> _DATASET CONTENT_
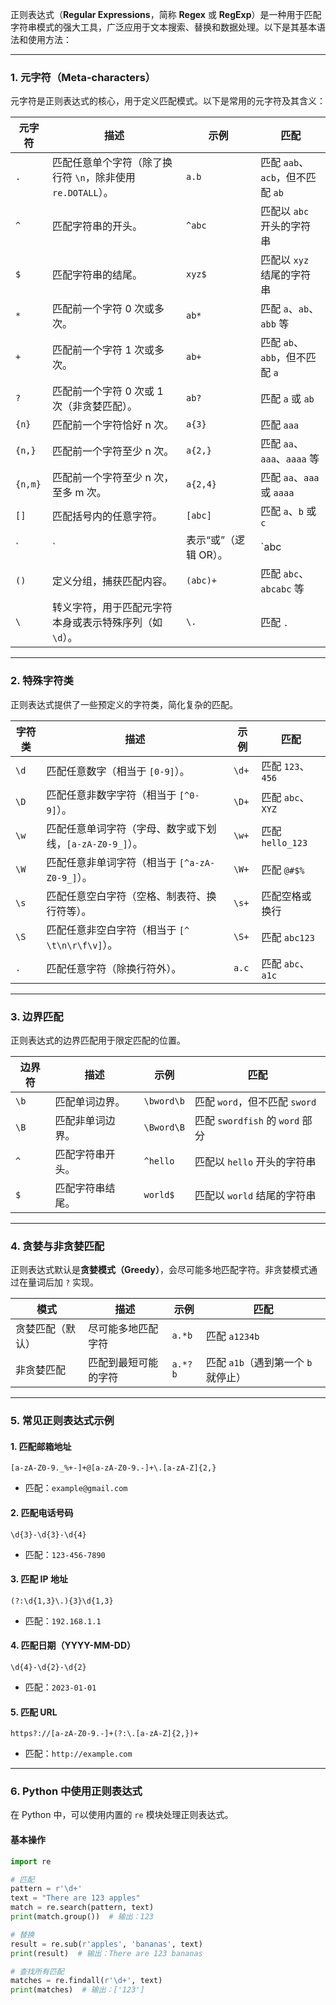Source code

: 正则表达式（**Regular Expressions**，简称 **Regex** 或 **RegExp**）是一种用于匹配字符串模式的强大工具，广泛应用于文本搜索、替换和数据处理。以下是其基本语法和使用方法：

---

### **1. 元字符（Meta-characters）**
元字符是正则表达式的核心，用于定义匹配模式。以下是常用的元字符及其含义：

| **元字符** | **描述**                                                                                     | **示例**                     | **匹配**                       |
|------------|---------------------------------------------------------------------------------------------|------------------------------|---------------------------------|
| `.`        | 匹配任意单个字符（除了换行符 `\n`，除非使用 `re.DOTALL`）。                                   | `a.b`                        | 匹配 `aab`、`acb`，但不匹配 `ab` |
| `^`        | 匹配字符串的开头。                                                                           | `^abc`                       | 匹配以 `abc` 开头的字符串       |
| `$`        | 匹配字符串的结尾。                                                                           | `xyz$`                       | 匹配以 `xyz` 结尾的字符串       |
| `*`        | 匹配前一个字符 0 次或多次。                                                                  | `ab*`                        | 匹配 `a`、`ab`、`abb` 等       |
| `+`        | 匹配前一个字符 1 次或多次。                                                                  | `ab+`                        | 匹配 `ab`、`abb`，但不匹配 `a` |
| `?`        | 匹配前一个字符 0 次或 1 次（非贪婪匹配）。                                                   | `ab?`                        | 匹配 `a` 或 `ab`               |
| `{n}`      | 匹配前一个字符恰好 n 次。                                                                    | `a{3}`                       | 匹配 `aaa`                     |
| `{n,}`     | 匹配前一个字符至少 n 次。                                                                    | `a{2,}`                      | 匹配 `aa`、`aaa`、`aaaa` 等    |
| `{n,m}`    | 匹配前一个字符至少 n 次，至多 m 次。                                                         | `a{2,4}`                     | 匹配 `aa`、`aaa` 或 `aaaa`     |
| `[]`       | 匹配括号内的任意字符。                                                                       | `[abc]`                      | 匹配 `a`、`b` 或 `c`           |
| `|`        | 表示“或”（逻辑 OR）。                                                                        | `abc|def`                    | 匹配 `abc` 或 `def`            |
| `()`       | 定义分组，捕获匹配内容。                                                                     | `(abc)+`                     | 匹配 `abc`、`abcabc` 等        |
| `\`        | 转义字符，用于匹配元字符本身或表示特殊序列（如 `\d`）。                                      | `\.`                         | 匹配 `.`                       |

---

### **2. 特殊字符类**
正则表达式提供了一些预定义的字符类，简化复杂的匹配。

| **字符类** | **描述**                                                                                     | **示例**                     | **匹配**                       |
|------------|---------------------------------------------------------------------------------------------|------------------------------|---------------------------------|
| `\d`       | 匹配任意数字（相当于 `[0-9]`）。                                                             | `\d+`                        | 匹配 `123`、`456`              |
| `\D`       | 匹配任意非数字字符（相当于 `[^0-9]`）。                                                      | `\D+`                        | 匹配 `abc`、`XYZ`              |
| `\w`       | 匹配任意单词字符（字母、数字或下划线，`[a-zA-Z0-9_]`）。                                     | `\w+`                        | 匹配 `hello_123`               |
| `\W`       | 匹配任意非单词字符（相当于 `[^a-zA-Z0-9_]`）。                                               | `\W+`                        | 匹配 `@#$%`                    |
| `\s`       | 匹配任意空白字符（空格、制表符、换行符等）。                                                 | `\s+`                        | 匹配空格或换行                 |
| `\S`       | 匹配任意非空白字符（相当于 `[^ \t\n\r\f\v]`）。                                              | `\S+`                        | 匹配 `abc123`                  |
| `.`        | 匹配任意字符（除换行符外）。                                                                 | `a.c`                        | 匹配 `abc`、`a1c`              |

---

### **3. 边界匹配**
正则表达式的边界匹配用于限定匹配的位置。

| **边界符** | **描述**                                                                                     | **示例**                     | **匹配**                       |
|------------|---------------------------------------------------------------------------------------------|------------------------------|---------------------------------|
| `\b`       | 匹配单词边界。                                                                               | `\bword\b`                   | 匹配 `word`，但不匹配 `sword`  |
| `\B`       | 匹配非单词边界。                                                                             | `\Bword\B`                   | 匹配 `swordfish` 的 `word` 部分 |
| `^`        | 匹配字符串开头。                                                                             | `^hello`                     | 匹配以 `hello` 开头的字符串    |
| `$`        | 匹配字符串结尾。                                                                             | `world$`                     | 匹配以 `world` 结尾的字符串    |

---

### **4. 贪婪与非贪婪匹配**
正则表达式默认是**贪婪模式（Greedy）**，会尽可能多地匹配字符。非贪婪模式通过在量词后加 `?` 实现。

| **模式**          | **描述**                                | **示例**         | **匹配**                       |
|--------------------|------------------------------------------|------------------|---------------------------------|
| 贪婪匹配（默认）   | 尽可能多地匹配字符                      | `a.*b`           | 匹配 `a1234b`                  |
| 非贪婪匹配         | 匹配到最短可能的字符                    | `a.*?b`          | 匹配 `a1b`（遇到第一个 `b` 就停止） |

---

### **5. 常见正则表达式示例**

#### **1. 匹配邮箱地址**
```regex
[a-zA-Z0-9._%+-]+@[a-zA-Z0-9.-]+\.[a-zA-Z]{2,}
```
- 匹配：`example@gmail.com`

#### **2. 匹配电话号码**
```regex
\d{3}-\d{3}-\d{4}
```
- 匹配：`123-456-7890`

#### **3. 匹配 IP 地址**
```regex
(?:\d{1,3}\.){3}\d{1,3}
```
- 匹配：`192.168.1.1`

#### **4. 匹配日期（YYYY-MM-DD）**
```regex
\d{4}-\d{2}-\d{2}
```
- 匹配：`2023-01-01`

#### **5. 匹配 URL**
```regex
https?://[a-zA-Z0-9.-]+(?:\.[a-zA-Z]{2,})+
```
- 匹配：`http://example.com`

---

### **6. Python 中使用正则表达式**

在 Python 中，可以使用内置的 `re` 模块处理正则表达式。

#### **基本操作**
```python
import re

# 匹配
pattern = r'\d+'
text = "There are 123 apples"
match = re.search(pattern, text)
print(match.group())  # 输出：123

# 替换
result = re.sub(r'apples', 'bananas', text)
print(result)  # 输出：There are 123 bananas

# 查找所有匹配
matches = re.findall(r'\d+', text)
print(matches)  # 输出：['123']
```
==
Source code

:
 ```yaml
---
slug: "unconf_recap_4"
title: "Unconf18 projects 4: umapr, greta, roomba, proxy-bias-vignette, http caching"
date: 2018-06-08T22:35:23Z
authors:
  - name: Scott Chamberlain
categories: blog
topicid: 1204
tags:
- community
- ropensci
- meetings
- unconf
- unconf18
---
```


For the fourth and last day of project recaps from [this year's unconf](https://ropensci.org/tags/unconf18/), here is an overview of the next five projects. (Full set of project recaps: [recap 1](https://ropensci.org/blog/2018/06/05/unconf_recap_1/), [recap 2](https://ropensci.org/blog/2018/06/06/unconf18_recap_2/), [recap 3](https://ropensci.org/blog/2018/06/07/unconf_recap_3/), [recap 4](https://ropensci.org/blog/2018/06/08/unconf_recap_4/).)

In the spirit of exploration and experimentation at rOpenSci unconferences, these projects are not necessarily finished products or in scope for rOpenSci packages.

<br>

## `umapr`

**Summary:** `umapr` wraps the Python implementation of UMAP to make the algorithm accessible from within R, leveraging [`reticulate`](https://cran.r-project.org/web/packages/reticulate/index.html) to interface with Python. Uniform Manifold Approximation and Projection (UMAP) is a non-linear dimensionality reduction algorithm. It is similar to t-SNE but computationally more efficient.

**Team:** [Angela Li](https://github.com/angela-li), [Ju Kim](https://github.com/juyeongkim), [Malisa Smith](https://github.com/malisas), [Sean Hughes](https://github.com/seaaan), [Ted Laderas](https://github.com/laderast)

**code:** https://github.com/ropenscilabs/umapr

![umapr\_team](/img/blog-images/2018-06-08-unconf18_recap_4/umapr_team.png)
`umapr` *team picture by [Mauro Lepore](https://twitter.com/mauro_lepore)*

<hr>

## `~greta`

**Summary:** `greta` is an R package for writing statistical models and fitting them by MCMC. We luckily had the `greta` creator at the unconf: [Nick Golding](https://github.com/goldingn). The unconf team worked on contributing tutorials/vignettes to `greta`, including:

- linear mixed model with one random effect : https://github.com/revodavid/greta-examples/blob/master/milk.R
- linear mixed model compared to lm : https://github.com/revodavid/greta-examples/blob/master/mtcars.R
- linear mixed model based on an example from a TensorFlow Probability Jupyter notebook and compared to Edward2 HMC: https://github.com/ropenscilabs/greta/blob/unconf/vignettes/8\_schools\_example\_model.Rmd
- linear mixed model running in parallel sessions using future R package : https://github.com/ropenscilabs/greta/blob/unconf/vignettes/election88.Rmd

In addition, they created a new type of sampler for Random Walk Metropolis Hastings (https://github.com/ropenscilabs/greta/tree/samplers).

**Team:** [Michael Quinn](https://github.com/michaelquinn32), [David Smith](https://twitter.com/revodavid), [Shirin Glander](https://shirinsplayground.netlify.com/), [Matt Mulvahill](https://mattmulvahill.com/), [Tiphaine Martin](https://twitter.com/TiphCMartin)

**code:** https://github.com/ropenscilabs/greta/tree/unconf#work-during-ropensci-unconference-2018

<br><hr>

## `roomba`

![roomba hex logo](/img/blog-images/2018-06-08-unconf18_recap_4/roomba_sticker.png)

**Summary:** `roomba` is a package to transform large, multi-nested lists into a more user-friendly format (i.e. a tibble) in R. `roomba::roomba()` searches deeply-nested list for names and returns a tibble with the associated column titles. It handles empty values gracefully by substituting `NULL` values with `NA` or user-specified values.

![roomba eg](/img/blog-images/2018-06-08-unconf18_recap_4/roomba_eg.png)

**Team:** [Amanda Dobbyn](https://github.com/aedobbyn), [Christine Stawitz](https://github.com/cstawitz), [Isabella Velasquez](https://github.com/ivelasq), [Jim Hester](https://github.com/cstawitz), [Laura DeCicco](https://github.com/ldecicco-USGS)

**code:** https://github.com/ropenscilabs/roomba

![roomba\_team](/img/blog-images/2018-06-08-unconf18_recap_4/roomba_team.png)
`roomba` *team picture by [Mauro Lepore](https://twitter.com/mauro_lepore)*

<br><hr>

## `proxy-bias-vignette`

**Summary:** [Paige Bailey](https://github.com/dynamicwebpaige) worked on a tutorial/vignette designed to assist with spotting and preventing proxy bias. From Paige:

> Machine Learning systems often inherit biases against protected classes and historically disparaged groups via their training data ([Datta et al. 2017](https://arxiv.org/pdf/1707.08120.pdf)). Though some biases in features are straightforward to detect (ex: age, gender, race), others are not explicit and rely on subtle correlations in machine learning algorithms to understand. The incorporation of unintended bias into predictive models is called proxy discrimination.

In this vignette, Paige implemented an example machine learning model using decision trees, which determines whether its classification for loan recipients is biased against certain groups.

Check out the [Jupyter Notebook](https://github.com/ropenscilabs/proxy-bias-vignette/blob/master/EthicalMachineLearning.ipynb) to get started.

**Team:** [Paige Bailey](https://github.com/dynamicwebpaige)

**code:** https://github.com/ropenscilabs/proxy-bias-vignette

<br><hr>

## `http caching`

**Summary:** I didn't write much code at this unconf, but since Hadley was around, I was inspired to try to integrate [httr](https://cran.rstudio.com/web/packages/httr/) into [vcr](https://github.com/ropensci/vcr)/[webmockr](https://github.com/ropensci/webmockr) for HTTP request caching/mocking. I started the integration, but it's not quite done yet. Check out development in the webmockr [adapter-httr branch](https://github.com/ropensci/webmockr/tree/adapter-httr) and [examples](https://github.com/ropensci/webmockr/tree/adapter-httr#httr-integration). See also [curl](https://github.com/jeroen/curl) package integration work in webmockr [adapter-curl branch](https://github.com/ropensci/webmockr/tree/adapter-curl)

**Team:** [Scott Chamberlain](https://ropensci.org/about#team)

> _TASK OBJECTIVE_
When "Mauro" shows up in a line of the material, report that line.

> _RESPONSE_
`umapr` *team picture by [Mauro Lepore](https://twitter.com/mauro_lepore)*
`roomba` *team picture by [Mauro Lepore](https://twitter.com/mauro_lepore)*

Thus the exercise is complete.